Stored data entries
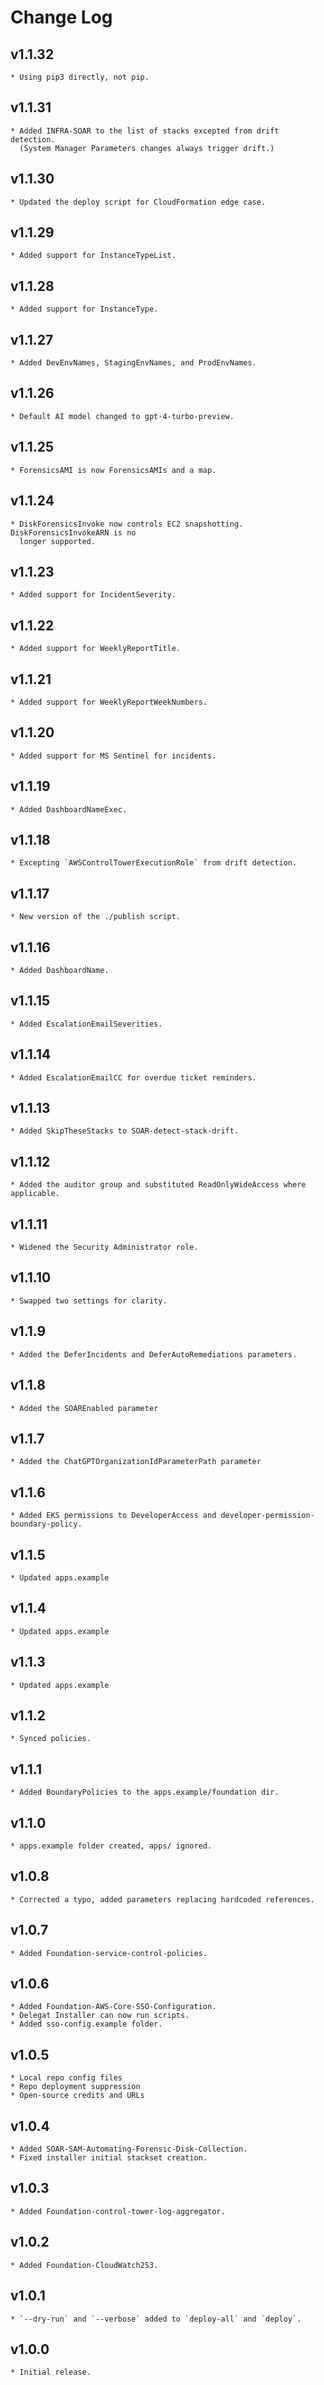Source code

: # Change Log

## v1.1.32
    * Using pip3 directly, not pip.

## v1.1.31
    * Added INFRA-SOAR to the list of stacks excepted from drift detection.
      (System Manager Parameters changes always trigger drift.)

## v1.1.30
    * Updated the deploy script for CloudFormation edge case.

## v1.1.29
    * Added support for InstanceTypeList.

## v1.1.28
    * Added support for InstanceType.

## v1.1.27
    * Added DevEnvNames, StagingEnvNames, and ProdEnvNames.

## v1.1.26
    * Default AI model changed to gpt-4-turbo-preview.

## v1.1.25
    * ForensicsAMI is now ForensicsAMIs and a map.

## v1.1.24
    * DiskForensicsInvoke now controls EC2 snapshotting. DiskForensicsInvokeARN is no
      longer supported.

## v1.1.23
    * Added support for IncidentSeverity.

## v1.1.22
    * Added support for WeeklyReportTitle.

## v1.1.21
    * Added support for WeeklyReportWeekNumbers.

## v1.1.20
    * Added support for MS Sentinel for incidents.

## v1.1.19
    * Added DashboardNameExec.

## v1.1.18
    * Excepting `AWSControlTowerExecutionRole` from drift detection.

## v1.1.17
    * New version of the ./publish script.

## v1.1.16
    * Added DashboardName.

## v1.1.15
    * Added EscalationEmailSeverities.

## v1.1.14
    * Added EscalationEmailCC for overdue ticket reminders.

## v1.1.13
    * Added SkipTheseStacks to SOAR-detect-stack-drift.

## v1.1.12
    * Added the auditor group and substituted ReadOnlyWideAccess where applicable.

## v1.1.11
    * Widened the Security Administrator role.

## v1.1.10
    * Swapped two settings for clarity.

## v1.1.9
    * Added the DeferIncidents and DeferAutoRemediations parameters.

## v1.1.8
    * Added the SOAREnabled parameter

## v1.1.7
    * Added the ChatGPTOrganizationIdParameterPath parameter

## v1.1.6
    * Added EKS permissions to DeveloperAccess and developer-permission-boundary-policy.

## v1.1.5
    * Updated apps.example

## v1.1.4
    * Updated apps.example

## v1.1.3
    * Updated apps.example

## v1.1.2
    * Synced policies.

## v1.1.1
    * Added BoundaryPolicies to the apps.example/foundation dir.

## v1.1.0
    * apps.example folder created, apps/ ignored.

## v1.0.8
    * Corrected a typo, added parameters replacing hardcoded references.

## v1.0.7
    * Added Foundation-service-control-policies.
    
## v1.0.6
    * Added Foundation-AWS-Core-SSO-Configuration.
    * Delegat Installer can now run scripts.
    * Added sso-config.example folder.

## v1.0.5
    * Local repo config files 
    * Repo deployment suppression
    * Open-source credits and URLs

## v1.0.4
    * Added SOAR-SAM-Automating-Forensic-Disk-Collection.
    * Fixed installer initial stackset creation.

## v1.0.3
    * Added Foundation-control-tower-log-aggregator.

## v1.0.2
    * Added Foundation-CloudWatch2S3.

## v1.0.1
    * `--dry-run` and `--verbose` added to `deploy-all` and `deploy`.

## v1.0.0
    * Initial release.
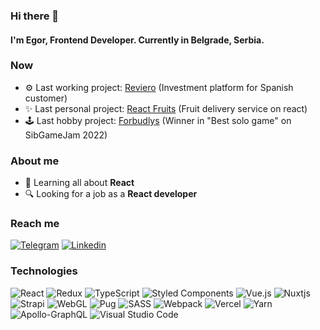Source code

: ### Hi there 👋

#### I'm Egor, Frontend Developer. Сurrently in Belgrade, Serbia.

### Now

- ⚙️ Last working project: <a href="https://reviero.com/" target="_blank">Reviero</a> (Investment platform for Spanish customer)
- ✨ Last personal project: <a href="https://reactfruits.vercel.app/" target="_blank">React Fruits</a> (Fruit delivery service on react)
- 🕹️ Last hobby project: <a href="https://tom-ahawk.itch.io/forbudlys" target="_blank">Forbudlys</a> (Winner in "Best solo game" on SibGameJam 2022)

### About me

- 🌱 Learning all about **React**
- 🔍 Looking for a job as a **React developer**

### Reach me

[![Telegram](https://img.shields.io/badge/TELEGRAM-blue?style=for-the-badge&logo=telegram&labelColor=white)](https://t.me/tom_ahawk)
[![Linkedin](https://img.shields.io/badge/Linkedin-blue?style=for-the-badge&logo=Linkedin&labelColor=white&logoColor=blue)](https://www.linkedin.com/in/egor-stulenkov-29867523a/)

### Technologies

![React](https://img.shields.io/badge/react-%2320232a.svg?style=for-the-badge&logo=react&logoColor=%2361DAFB)
![Redux](https://img.shields.io/badge/redux-%23593d88.svg?style=for-the-badge&logo=redux&logoColor=white)
![TypeScript](https://img.shields.io/badge/typescript-%23007ACC.svg?style=for-the-badge&logo=typescript&logoColor=white)
![Styled Components](https://img.shields.io/badge/styled--components-DB7093?style=for-the-badge&logo=styled-components&logoColor=white)
![Vue.js](https://img.shields.io/badge/vuejs-%2335495e.svg?style=for-the-badge&logo=vuedotjs&logoColor=%234FC08D)
![Nuxtjs](https://img.shields.io/badge/Nuxt-002E3B?style=for-the-badge&logo=nuxtdotjs&logoColor=#00DC82)
![Strapi](https://img.shields.io/badge/strapi-%232E7EEA.svg?style=for-the-badge&logo=strapi&logoColor=white)
![WebGL](https://img.shields.io/badge/WebGL-990000?logo=webgl&logoColor=white&style=for-the-badge)
![Pug](https://img.shields.io/badge/Pug-FFF?style=for-the-badge&logo=pug&logoColor=A86454)
![SASS](https://img.shields.io/badge/SASS-hotpink.svg?style=for-the-badge&logo=SASS&logoColor=white)
![Webpack](https://img.shields.io/badge/webpack-%238DD6F9.svg?style=for-the-badge&logo=webpack&logoColor=black)
![Vercel](https://img.shields.io/badge/vercel-%23000000.svg?style=for-the-badge&logo=vercel&logoColor=white)
![Yarn](https://img.shields.io/badge/yarn-%232C8EBB.svg?style=for-the-badge&logo=yarn&logoColor=white)
![Apollo-GraphQL](https://img.shields.io/badge/-ApolloGraphQL-311C87?style=for-the-badge&logo=apollo-graphql)
![Visual Studio Code](https://img.shields.io/badge/Visual%20Studio%20Code-0078d7.svg?style=for-the-badge&logo=visual-studio-code&logoColor=white)
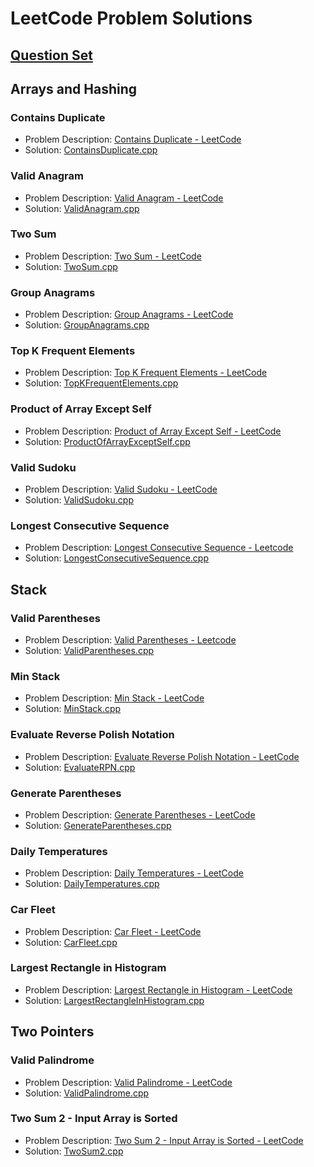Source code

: # LeetCode Problem Solutions

## [Question Set](https://neetcode.io/roadmap)

## Arrays and Hashing

### Contains Duplicate

- Problem Description: [Contains Duplicate - LeetCode](https://leetcode.com/problems/contains-duplicate/description/)
- Solution: [ContainsDuplicate.cpp](./Arrays%20and%20Hashing/ContainsDuplicate.cpp)

### Valid Anagram

- Problem Description: [Valid Anagram - LeetCode](https://leetcode.com/problems/valid-anagram/description/)
- Solution: [ValidAnagram.cpp](./Arrays%20and%20Hashing/ValidAnagram.cpp)

### Two Sum

- Problem Description: [Two Sum - LeetCode](https://leetcode.com/problems/two-sum/description/)
- Solution: [TwoSum.cpp](./Arrays%20and%20Hashing/TwoSum.cpp)

### Group Anagrams

- Problem Description: [Group Anagrams - LeetCode](https://leetcode.com/problems/group-anagrams/description/)
- Solution: [GroupAnagrams.cpp](./Arrays%20and%20Hashing/GroupAnagrams.cpp)

### Top K Frequent Elements

- Problem Description: [Top K Frequent Elements - LeetCode](https://leetcode.com/problems/top-k-frequent-elements/description/)
- Solution: [TopKFrequentElements.cpp](./Arrays%20and%20Hashing/TopKFrequentElements.cpp)

### Product of Array Except Self

- Problem Description: [Product of Array Except Self - LeetCode](https://leetcode.com/problems/product-of-array-except-self/description/)
- Solution: [ProductOfArrayExceptSelf.cpp](./Arrays%20and%20Hashing/ProductOfArrayExceptSelf.cpp)

### Valid Sudoku

- Problem Description: [Valid Sudoku - LeetCode](https://leetcode.com/problems/valid-sudoku/description/)
- Solution: [ValidSudoku.cpp](./Arrays%20and%20Hashing/ValidSudoku.cpp)

### Longest Consecutive Sequence

- Problem Description: [Longest Consecutive Sequence - Leetcode](https://leetcode.com/problems/longest-consecutive-sequence/description/)
- Solution: [LongestConsecutiveSequence.cpp](./Arrays%20and%20Hashing/LongestConsecutiveSequence.cpp)

## Stack

### Valid Parentheses

- Problem Description: [Valid Parentheses - Leetcode](https://leetcode.com/problems/valid-parentheses/description/)
- Solution: [ValidParentheses.cpp](./Stack/ValidParentheses.cpp)

### Min Stack

- Problem Description: [Min Stack - LeetCode](https://leetcode.com/problems/min-stack/description/)
- Solution: [MinStack.cpp](./Stack/MinStack.cpp)

### Evaluate Reverse Polish Notation

- Problem Description: [Evaluate Reverse Polish Notation - LeetCode](https://leetcode.com/problems/evaluate-reverse-polish-notation/description/)
- Solution: [EvaluateRPN.cpp](./Stack/EvaluateRPN.cpp)

### Generate Parentheses

- Problem Description: [Generate Parentheses - LeetCode](https://leetcode.com/problems/generate-parentheses/description/)
- Solution: [GenerateParentheses.cpp](./Stack/GenerateParentheses.cpp)

### Daily Temperatures

- Problem Description: [Daily Temperatures - LeetCode](https://leetcode.com/problems/daily-temperatures/description/)
- Solution: [DailyTemperatures.cpp](./Stack/DailyTemperatures.cpp)

### Car Fleet

- Problem Description: [Car Fleet - LeetCode](https://leetcode.com/problems/car-fleet/description/)
- Solution: [CarFleet.cpp](./Stack/CarFleet.cpp)

### Largest Rectangle in Histogram

- Problem Description: [Largest Rectangle in Histogram - LeetCode](https://leetcode.com/problems/largest-rectangle-in-histogram/description/)
- Solution: [LargestRectangleInHistogram.cpp](./Stack/LargestRectangleInHistogram.cpp)

## Two Pointers

### Valid Palindrome

- Problem Description: [Valid Palindrome - LeetCode](https://leetcode.com/problems/valid-palindrome/)
- Solution: [ValidPalindrome.cpp](./Two%20Pointer/ValidPalindrome.cpp)

### Two Sum 2 - Input Array is Sorted

- Problem Description: [Two Sum 2 - Input Array is Sorted - LeetCode](https://leetcode.com/problems/two-sum-ii-input-array-is-sorted/description/)
- Solution: [TwoSum2.cpp](./Two%20Pointer/TwoSum2.cpp)

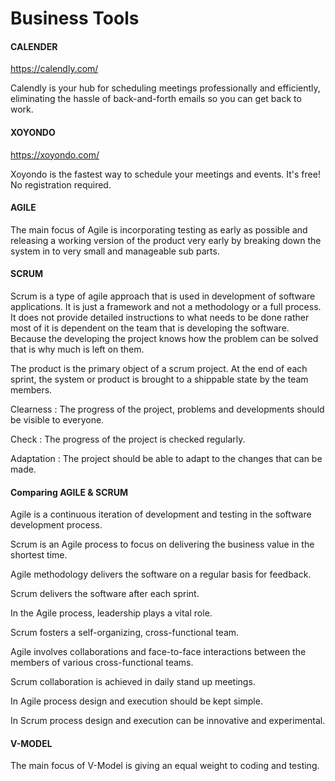 # Business Tools


#### CALENDER

https://calendly.com/

Calendly is your hub for scheduling meetings professionally and efficiently, eliminating the hassle of back-and-forth emails so you can get back to work.

#### XOYONDO

https://xoyondo.com/

Xoyondo is the fastest way to schedule your meetings and events. It's free! No registration required.

#### AGILE

The main focus of Agile is incorporating testing as early as possible and releasing a working version of the product very early by breaking down the system in to very small and manageable sub parts.

#### SCRUM

Scrum is a type of agile approach that is used in development of software applications. It is just a framework and not a methodology or a full process. It does not provide detailed instructions to what needs to be done rather most of it is dependent on the team that is developing the software. Because the developing the project knows how the problem can be solved that is why much is left on them.

The product is the primary object of a scrum project. At the end of each sprint, the system or product is brought to a shippable state by the team members.

Clearness   : The progress of the project, problems and developments should be visible to everyone.

Check       : The progress of the project is checked regularly.

Adaptation  : The project should be able to adapt to the changes that can be made.

#### Comparing AGILE & SCRUM

Agile is a continuous iteration of development and testing in the software development process.

Scrum is an Agile process to focus on delivering the business value in the shortest time.

Agile methodology delivers the software on a regular basis for feedback.

Scrum delivers the software after each sprint.

In the Agile process, leadership plays a vital role.

Scrum fosters a self-organizing, cross-functional team.

Agile involves collaborations and face-to-face interactions between the members of various cross-functional teams.

Scrum collaboration is achieved in daily stand up meetings.

In Agile process design and execution should be kept simple.

In Scrum process design and execution can be innovative and experimental.

#### V-MODEL

The main focus of V-Model is giving an equal weight to coding and testing.
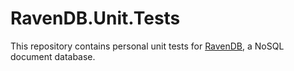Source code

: # RavenDB.Unit.Tests

This repository contains personal unit tests for [RavenDB][1], a NoSQL document database.

[1]: https://github.com/ravendb/ravendb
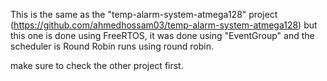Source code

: This is the same as the "temp-alarm-system-atmega128" project (https://github.com/ahmedhossam03/temp-alarm-system-atmega128) but this one is done using FreeRTOS,
it was done using "EventGroup" and the scheduler is Round Robin runs using round robin.

make sure to check the other project first.

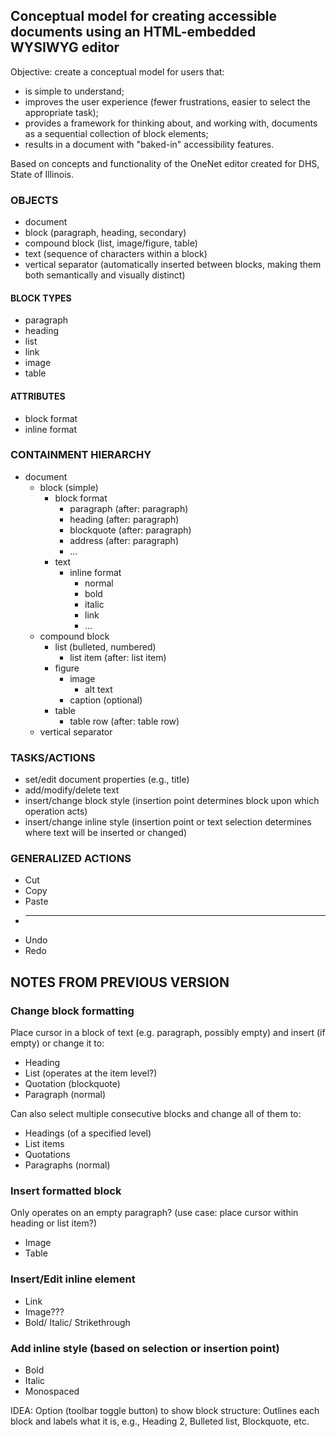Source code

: ## Conceptual model for creating accessible documents using an HTML-embedded WYSIWYG editor
Objective: create a conceptual model for users that:

* is simple to understand;
* improves the user experience (fewer frustrations, easier to select the appropriate task);
* provides a framework for thinking about, and working with, documents as a sequential collection of block elements;
* results in a document with "baked-in" accessibility features.

Based on concepts and functionality of the OneNet editor created for DHS, State of Illinois.

### OBJECTS
* document
* block (paragraph, heading, secondary)
* compound block (list, image/figure, table)
* text (sequence of characters within a block)
* vertical separator (automatically inserted between blocks, making them both semantically and visually distinct)

#### BLOCK TYPES
* paragraph
* heading
* list
* link
* image
* table

#### ATTRIBUTES
* block format
* inline format

### CONTAINMENT HIERARCHY
* document
    * block (simple)
        * block format
            * paragraph (after: paragraph)
            * heading (after: paragraph)
            * blockquote (after: paragraph)
            * address (after: paragraph)
            * ...
        * text
            * inline format
                * normal
                * bold
                * italic
                * link
                * ...
    * compound block
        * list (bulleted, numbered)
            * list item (after: list item)
        * figure
            * image
                * alt text
            * caption (optional)
        * table
            * table row (after: table row)
    * vertical separator

### TASKS/ACTIONS
* set/edit document properties (e.g., title)
* add/modify/delete text
* insert/change block style (insertion point determines block upon which operation acts)
* insert/change inline style (insertion point or text selection determines where text will be inserted or changed)

### GENERALIZED ACTIONS
* Cut
* Copy
* Paste
* ------
* Undo
* Redo

## NOTES FROM PREVIOUS VERSION

### Change block formatting
Place cursor in a block of text (e.g. paragraph, possibly empty) and insert (if empty) or change it to:

* Heading
* List (operates at the item level?)
* Quotation (blockquote)
* Paragraph (normal)

Can also select multiple consecutive blocks and change all of them to:

* Headings (of a specified level)
* List items
* Quotations
* Paragraphs (normal)

### Insert formatted block
Only operates on an empty paragraph? (use case: place cursor within heading or list item?)

* Image
* Table

### Insert/Edit inline element
* Link
* Image???
* Bold/ Italic/ Strikethrough

### Add inline style (based on selection or insertion point)
* Bold
* Italic
* Monospaced

IDEA: Option (toolbar toggle button) to show block structure: Outlines each block and labels what it is, e.g.,
Heading 2, Bulleted list, Blockquote, etc.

▶ [DIRECTIONS FOR THIS TASK]:
Your copy should hold the lines from the one with "This repository contains" up to and including the one with "This is the", exactly as in the data above, and no pictures.

▶ [EXPECTED ANSWER]:
This repository contains personal unit tests for [RavenDB][1], a NoSQL document database.

[1]: https://github.com/ravendb/ravendb
Source code

: This is the same as the "temp-alarm-system-atmega128" project (https://github.com/ahmedhossam03/temp-alarm-system-atmega128) but this one is done using FreeRTOS,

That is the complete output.